Другие цитаты по теме

Библиотекарь Павлов (...) в пасхальную ночь забрался в чайную в Квашенках, где перед обедней собираются мужики, и вдруг начал читать лекцию о происхождении человека от обезьяны. Эффект, говорят, был необыкновенный, будто бы старики даже увлеклись и опоздали к обедне. Между прочим, один, выслушав лекцию, прислал записку с вопросом: «Если человек происходит от обезьяны, то почему же в настоящее время от обезьяны рождаются только обезьяны, а не люди, почему теперь это прекратилось».

В. Д. Лебедева. Я ей признался в чувстве своём, которого страшусь, прямо спросил:

— А если влюблюсь?

И она мне спокойно ответила:

— Всё зависит от формы выражения и от того человека, к кому это чувство направлено, — человек должен быть умный.

Ответ замечательно точный и ясный, я очень обрадовался.

Мы с ней пробеседовали без умолку с 4 часов до 11 вечера.

Ко мне подходит то, что есть у всех и считается у всех за обыкновенное, и потому они этого не замечают. А мне это приходит как счастье.

Гигиена любви состоит в том, чтобы не смотреть на друга никогда со стороны и никогда не судить о нем вместе с кем-нибудь. До тех пор, пока я не умел пользоваться этими правилами, я то время теперь чувствую, как будто не было у меня ни мыла, ни полотенца, и я ходил неумытым.

Бывает любовь от щедрости, много дано и через край переливается. А то любовь бывает и от скупости: живет человек очень скупо, будто сундук у него есть особый, и он туда всё складывает, а сам не ест. Но приходит час, и сундук открывается: душа, ешь, пей и веселись! — и это тоже любовь. А то бывает, для себя от жизни остается только боль и эта боль собирается, собирается и вдруг сразу вся переходит в страх за жизнь другого, а себе стало хорошо, и вот это хорошее есть тоже любовь.

Революция делает то же, что делает ветер в природе: рожденный неравенством распределения тепла на земле, ветер равняет тепло и всюду разносит семена, но растут семена сами, пользуясь теплом и светом солнца и питаясь от земли и воздуха.

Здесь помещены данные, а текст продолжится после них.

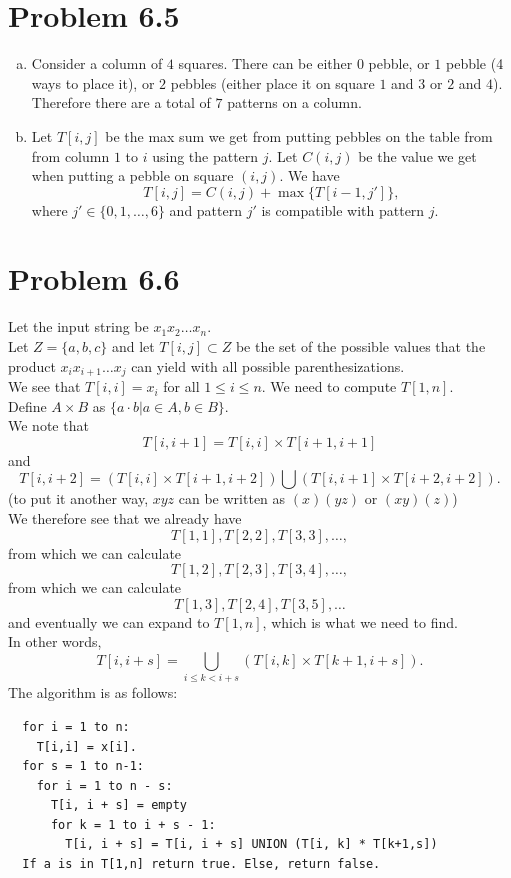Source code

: \documentclass[12pt]{report}
\begin{document}
\section{Problem 6.5}
\begin{enumerate}[(a)]
\item Consider a column of $4$ squares. There can be either $0$ pebble, or $1$ pebble (4 ways to place it), or $2$ pebbles (either place it on square $1$ and $3$ or $2$ and $4$). Therefore there are a total of $7$ patterns on a column.
\item Let $T[i,j]$ be the max sum we get from putting pebbles on the table from from column $1$ to $i$ using the pattern $j$. Let $C(i,j)$ be the value we get when putting a pebble on square $(i,j)$. We have $$T[i,j] = C(i,j) + \max \{ T[i-1,j'] \}, $$
where $j' \in \{0,1,\ldots,6\}$ and pattern $j'$ is compatible with pattern $j$.
\end{enumerate}

\section{Problem 6.6}
Let the input string be $x_1 x_2 \ldots x_n$. \\
Let $Z = \{a,b,c\}$ and let $T[i,j] \subset Z$ be the set of the possible values that the product $x_i x_{i+1} \ldots x_{j}$ can yield with all possible parenthesizations. \\
We see that $T[i,i] = x_i$ for all $1 \le i \le n$. We need to compute $T[1,n]$. \\
Define $A \times B$ as $\{ a \cdot b | a \in A, b \in B\}$. \\
We note that $$T[i, i+1] = T[i,i] \times T[i+1, i+1]$$ and $$T[i,i+2] = (T[i,i] \times T[i+1, i+2]) \bigcup (T[i,i+1] \times T[i+2,i+2]).$$
(to put it another way, $xyz$ can be written as $(x)(yz)$ or $(xy)(z)$) \\
We therefore see that we already have $$T[1,1], T[2,2], T[3,3], \ldots,$$
from which we can calculate $$T[1,2], T[2,3], T[3,4], \ldots,$$
from which we can calculate $$T[1,3], T[2,4], T[3,5], \ldots $$
and eventually we can expand to $T[1,n]$, which is what we need to find.\\
In other words, $$T[i, i + s] = \bigcup_{i \le k < i + s} (T[i,k] \times T[k+1, i + s]).$$
The algorithm is as follows:
\begin{lstlisting}
  for i = 1 to n: 
    T[i,i] = x[i].
  for s = 1 to n-1:
    for i = 1 to n - s:
      T[i, i + s] = empty
      for k = 1 to i + s - 1:
        T[i, i + s] = T[i, i + s] UNION (T[i, k] * T[k+1,s])
  If a is in T[1,n] return true. Else, return false.
\end{lstlisting}
\end{document}
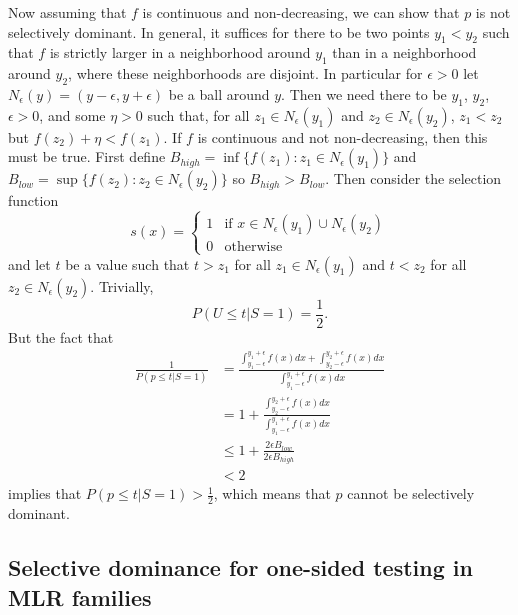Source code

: \documentclass{article}
\begin{document}
\begin{appendix}
Now assuming that $f$ is continuous and non-decreasing, we can show that $p$ is not selectively dominant. In general, it suffices for there to be two points $y_1 < y_2$ such that $f$ is strictly larger in a neighborhood around $y_1$ than in a neighborhood around $y_2$, where these neighborhoods are disjoint. In particular for $\epsilon > 0$ let $N_{\epsilon}(y) = (y - \epsilon, y + \epsilon )$ be a ball around $y$. Then we need there to be $y_1$, $y_2$, $\epsilon > 0$, and some $\eta > 0$ such that, for all $z_1 \in N_{\epsilon}(y_1)$ and $z_2 \in N_{\epsilon}(y_2)$,  $z_1  < z_2$ but $f(z_2) + \eta < f(z_1) $. If $f$ is continuous and not non-decreasing, then this must be true. First define $B_{high} = \inf \{f(z_1): z_1 \in N_{\epsilon}(y_1)\}$ and  $B_{low} = \sup \{f(z_2): z_2 \in N_{\epsilon}(y_2)\}$ so $B_{high}  > B_{low}$. Then consider the selection function 
\begin{equation*}
s(x)= \begin{cases}
1 &\text{if } x \in N_{\epsilon}(y_1) \cup N_{\epsilon}(y_2) \\
0 &\text{otherwise }
\end{cases}
\end{equation*}
and let $t$ be a value such that $t > z_1$ for all $z_1 \in N_{\epsilon}(y_1)$ and $t < z_2$ for all $z_2 \in  N_{\epsilon}(y_2)$. Trivially, 
\begin{equation*}
    P(U \leq t | S = 1) = \frac{1}{2}. 
\end{equation*}
But the fact that 
\begin{align*}
    \frac{1}{P(p \leq t | S = 1)} &= \frac{ \int_{y_1 - \epsilon}^{y_1 + \epsilon} f(x) dx + \int_{y_2 - \epsilon}^{y_2 + \epsilon} f(x) dx  }{\int_{y_1 - \epsilon}^{y_1 + \epsilon} f(x) dx}\\
    &= 1 + \frac{ \int_{y_2 - \epsilon}^{y_2 + \epsilon} f(x) dx  }{\int_{y_1 - \epsilon}^{y_1 + \epsilon} f(x) dx}\\
    &\leq 1 + \frac{ 2\epsilon B_{low}  }{2\epsilon B_{high} }\\
    & < 2
\end{align*}
implies that $P(p \leq t | S = 1) > \frac{1}{2} $, which means that $p$ cannot be selectively dominant. 

\iffalse 
\subsection{Selective dominance for one-sided testing in MLR families}
\label{sec:mlr_selective_dominance_appdx}


\end{appendix}
\end{document}
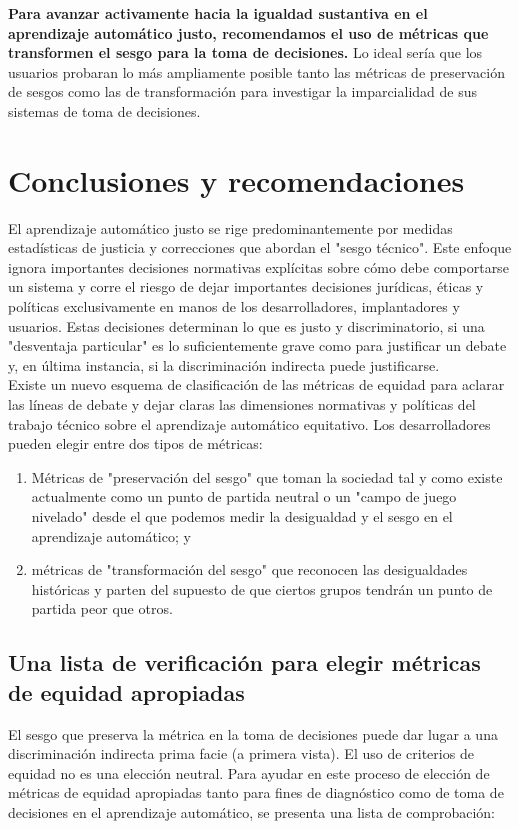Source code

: \textbf{Para avanzar activamente hacia la igualdad sustantiva en el aprendizaje automático justo, recomendamos el uso de métricas que transformen el sesgo para la toma de decisiones.} Lo ideal sería que los usuarios probaran lo más ampliamente posible tanto las métricas de preservación de sesgos como las de transformación para investigar la imparcialidad de sus sistemas de toma de decisiones.

\section{Conclusiones y recomendaciones}
El aprendizaje automático justo se rige predominantemente por medidas estadísticas de justicia y correcciones que abordan el "sesgo técnico". Este enfoque ignora importantes decisiones normativas explícitas sobre cómo debe comportarse un sistema y corre el riesgo de dejar importantes decisiones jurídicas, éticas y políticas exclusivamente en manos de los desarrolladores, implantadores y usuarios. Estas decisiones determinan lo que es justo y discriminatorio, si una "desventaja particular" es lo suficientemente grave como para justificar un debate y, en última instancia, si la discriminación indirecta puede justificarse.\\

Existe un nuevo esquema de clasificación de las métricas de equidad para aclarar las líneas de debate y dejar claras las dimensiones normativas y políticas del trabajo técnico sobre el aprendizaje automático equitativo. Los desarrolladores pueden elegir entre dos tipos de métricas: 
\begin{enumerate}[1.]
    \item Métricas de "preservación del sesgo" que toman la sociedad tal y como existe actualmente como un punto de partida neutral o un "campo de juego nivelado" desde el que podemos medir la desigualdad y el sesgo en el aprendizaje automático; y 
    \item métricas de "transformación del sesgo" que reconocen las desigualdades históricas y parten del supuesto de que ciertos grupos tendrán un punto de partida peor que otros.
\end{enumerate}

\subsection{Una lista de verificación para elegir métricas de equidad apropiadas}
El sesgo que preserva la métrica en la toma de decisiones puede dar lugar a una discriminación indirecta prima facie (a primera vista). El uso de criterios de equidad no es una elección neutral. 
Para ayudar en este proceso de elección de métricas de equidad apropiadas tanto para fines de diagnóstico como de toma de decisiones en el aprendizaje automático, se presenta una lista de comprobación:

Хорошо, что вспомнилось в этот день... ... читал сегодня Карамзина о Париже, и вот воробей в Люксембургском саду встал передо мной в ярком первовесеннем свете, какая-то дама бросала ему крошки хлеба, я загляделся — и вдруг она*, в розовом вся, смеющаяся, пришла.

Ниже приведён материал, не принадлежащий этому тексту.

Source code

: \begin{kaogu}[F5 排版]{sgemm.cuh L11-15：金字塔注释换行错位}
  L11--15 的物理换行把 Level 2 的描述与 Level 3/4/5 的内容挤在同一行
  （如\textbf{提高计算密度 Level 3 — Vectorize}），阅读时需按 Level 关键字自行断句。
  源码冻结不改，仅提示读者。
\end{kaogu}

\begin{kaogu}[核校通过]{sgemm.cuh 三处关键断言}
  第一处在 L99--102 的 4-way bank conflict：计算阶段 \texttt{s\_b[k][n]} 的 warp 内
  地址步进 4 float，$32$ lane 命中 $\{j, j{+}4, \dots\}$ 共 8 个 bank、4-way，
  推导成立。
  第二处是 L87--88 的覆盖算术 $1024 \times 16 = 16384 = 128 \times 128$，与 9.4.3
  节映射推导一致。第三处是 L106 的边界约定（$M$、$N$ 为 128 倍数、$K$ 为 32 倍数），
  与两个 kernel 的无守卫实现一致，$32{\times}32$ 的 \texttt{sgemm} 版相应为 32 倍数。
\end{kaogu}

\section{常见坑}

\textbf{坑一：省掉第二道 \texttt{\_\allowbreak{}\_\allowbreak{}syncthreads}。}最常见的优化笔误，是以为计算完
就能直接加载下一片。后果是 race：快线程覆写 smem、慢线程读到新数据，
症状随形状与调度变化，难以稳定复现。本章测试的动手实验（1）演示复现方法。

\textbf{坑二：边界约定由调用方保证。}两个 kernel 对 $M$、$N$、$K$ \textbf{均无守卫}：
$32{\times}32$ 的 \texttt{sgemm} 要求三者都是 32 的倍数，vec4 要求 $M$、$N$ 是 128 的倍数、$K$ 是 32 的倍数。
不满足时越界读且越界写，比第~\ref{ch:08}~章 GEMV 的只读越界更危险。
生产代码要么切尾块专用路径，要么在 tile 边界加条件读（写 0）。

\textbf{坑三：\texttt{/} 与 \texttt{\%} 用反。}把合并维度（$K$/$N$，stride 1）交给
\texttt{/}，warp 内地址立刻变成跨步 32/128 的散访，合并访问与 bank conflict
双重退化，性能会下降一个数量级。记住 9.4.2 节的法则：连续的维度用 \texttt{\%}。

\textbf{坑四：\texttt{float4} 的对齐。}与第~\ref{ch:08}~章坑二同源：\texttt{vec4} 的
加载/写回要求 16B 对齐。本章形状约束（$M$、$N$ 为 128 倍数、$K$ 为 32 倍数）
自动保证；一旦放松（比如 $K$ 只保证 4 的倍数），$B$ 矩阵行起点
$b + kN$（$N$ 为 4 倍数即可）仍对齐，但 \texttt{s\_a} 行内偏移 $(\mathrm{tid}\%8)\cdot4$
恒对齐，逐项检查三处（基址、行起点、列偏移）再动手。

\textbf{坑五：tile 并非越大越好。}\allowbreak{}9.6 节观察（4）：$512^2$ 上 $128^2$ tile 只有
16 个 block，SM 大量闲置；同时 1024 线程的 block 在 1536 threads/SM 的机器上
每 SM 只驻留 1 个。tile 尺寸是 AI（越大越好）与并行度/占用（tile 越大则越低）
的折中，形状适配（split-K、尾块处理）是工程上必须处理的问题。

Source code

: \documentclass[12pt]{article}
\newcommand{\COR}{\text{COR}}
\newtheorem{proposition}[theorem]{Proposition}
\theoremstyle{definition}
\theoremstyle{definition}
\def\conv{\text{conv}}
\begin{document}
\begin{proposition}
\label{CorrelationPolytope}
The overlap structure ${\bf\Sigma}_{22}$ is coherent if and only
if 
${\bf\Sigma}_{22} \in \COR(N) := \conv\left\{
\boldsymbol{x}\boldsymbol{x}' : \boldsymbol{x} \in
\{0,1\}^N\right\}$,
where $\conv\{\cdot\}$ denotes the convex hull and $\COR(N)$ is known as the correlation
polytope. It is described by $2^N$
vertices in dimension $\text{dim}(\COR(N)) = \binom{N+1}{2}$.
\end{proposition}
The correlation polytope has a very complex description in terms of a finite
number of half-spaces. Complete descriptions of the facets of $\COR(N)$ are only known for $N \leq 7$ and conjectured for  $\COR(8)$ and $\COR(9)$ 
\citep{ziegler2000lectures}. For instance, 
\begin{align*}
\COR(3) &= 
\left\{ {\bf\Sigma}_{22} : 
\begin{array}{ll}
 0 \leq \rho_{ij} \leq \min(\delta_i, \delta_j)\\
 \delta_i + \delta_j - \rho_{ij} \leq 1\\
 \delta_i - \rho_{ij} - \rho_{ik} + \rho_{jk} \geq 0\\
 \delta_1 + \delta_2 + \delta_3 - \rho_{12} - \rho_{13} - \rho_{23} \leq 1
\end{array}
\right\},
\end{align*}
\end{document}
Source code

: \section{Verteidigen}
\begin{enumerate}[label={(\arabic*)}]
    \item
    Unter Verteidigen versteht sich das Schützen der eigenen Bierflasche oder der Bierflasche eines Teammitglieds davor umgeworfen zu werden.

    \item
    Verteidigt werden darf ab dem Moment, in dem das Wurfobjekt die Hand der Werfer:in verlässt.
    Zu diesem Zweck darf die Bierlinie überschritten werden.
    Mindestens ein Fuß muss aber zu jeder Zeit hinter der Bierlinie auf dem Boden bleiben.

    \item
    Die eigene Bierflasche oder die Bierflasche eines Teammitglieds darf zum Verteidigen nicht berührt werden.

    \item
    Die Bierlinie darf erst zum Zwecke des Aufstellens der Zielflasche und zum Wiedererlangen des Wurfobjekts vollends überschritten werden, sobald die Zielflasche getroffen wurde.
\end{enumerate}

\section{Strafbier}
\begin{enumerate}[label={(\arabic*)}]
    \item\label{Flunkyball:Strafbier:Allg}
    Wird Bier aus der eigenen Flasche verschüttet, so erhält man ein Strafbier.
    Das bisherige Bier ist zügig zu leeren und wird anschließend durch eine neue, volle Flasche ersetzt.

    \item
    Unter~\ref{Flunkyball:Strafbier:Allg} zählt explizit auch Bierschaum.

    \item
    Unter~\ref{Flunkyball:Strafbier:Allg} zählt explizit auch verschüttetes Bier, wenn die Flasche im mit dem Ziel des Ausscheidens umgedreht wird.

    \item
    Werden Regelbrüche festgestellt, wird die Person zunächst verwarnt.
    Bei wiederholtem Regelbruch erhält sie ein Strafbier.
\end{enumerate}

— Вы запоздали, — сказал я.

— Так нужно, — ответила она, — нельзя же мне первой...

Правда: первой на первое свидание, как это можно! Нам, неопытным и выученным по романам, кажется, что женщины должны стремиться ко лжи и т. д., между тем они искренны до такой степени, что мы и вообразить это себе без опыта не можем; только эта искренность, сама искренность совсем не похожа на наше понятие о ней, мы смешиваем её с правдой.

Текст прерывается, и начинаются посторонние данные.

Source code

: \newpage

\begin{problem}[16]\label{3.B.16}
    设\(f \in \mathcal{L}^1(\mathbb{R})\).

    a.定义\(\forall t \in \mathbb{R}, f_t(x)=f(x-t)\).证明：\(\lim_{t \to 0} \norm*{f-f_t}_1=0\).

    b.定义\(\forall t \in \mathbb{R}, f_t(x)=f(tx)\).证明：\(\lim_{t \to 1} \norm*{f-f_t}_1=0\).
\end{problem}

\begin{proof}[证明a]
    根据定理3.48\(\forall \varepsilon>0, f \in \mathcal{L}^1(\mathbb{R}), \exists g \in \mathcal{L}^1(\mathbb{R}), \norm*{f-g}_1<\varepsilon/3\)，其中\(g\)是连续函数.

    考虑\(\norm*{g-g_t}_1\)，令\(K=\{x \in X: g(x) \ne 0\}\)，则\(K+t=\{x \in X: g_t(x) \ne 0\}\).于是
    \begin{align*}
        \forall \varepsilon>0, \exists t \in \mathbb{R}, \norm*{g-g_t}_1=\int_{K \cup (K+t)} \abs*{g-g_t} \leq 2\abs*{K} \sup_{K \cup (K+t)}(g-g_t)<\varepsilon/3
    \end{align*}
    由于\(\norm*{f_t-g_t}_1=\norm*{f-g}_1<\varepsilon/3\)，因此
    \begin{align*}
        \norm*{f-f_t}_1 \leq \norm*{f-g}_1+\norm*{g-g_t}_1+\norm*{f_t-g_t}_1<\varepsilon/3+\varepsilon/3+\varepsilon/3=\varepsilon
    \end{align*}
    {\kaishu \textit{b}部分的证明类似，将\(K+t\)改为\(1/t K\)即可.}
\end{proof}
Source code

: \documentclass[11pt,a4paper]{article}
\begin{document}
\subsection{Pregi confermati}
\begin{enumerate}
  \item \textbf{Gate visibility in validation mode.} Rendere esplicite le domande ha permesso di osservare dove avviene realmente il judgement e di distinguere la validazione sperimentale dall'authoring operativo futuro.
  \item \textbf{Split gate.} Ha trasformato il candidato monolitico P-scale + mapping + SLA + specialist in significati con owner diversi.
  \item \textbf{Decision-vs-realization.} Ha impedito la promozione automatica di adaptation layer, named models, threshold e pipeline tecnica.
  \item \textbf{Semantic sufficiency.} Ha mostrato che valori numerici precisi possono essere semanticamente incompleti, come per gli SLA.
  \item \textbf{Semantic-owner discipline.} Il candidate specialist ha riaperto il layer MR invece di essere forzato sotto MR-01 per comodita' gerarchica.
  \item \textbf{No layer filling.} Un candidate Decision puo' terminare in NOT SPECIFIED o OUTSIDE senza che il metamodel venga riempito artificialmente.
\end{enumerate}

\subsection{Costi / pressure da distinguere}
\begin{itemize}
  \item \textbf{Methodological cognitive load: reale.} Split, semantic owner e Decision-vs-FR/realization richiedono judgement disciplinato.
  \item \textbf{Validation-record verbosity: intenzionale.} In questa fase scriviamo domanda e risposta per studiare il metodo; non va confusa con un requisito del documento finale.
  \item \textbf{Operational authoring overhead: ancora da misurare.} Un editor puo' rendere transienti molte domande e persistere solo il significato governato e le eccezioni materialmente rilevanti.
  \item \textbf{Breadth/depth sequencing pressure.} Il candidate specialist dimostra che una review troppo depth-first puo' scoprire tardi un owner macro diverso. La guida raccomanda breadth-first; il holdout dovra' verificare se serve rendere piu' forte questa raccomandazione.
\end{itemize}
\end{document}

Когда люди живут в любви, то не замечают наступления старости, и если даже заметят морщину, то не придают ей значения: не в этом дело. Итак, если бы все люди любили друг друга, то вовсе бы и не занимались косметикой.

Любовь к природе, как и родине человека, везде одинакова: и в голодную степь будет тянуть, если в ней родиться...

Свобода просто избитое слово, она стала похожа на огромный хомут, в который одинаково проходит и слон, и лошадь, и осёл: всякое животное может пролезть через этот хомут, а воз остается на месте. В истинной свободе хомут по шее всякому животному и воз по силам (...). И эта свобода есть лишь другое название любви.

Нет, свобода это еще не любовь. Свобода — это путь любви или: свобода — это свет любви на кремнистом пути жизни.

Не знаю, любит ли она, как мне хочется, и я люблю ли её, как надо, но внимание наше друг к другу чрезвычайное, и жизнь духовная продвигается вперед не на зубчик, не на два, а сразу одним поворотом рычага на всю зубчатку. Какое же это счастье быть избранным: ведь много-много разных людей проходило, и напрашивалось, и, узнав свое «нет», уходило в Лету. Но я пришёл, и мне ответилось «да», и среди множества званых я один стал избранным. А сколько тоже и их проходило и прошло, и только единственная получила мое «да» и стала избранной, и мы оба избранные без вина напиваемся и блаженствуем в задушевных беседах. Я будто живую воду достаю из глубокого колодца её духа, и от этого в лице я нахожу, открываю какое-то соответствие этой глубине, и лицо для меня становится прекрасным. От этого тоже лицо её в моих глазах вечно меняется, вечно волнуется, как звезда.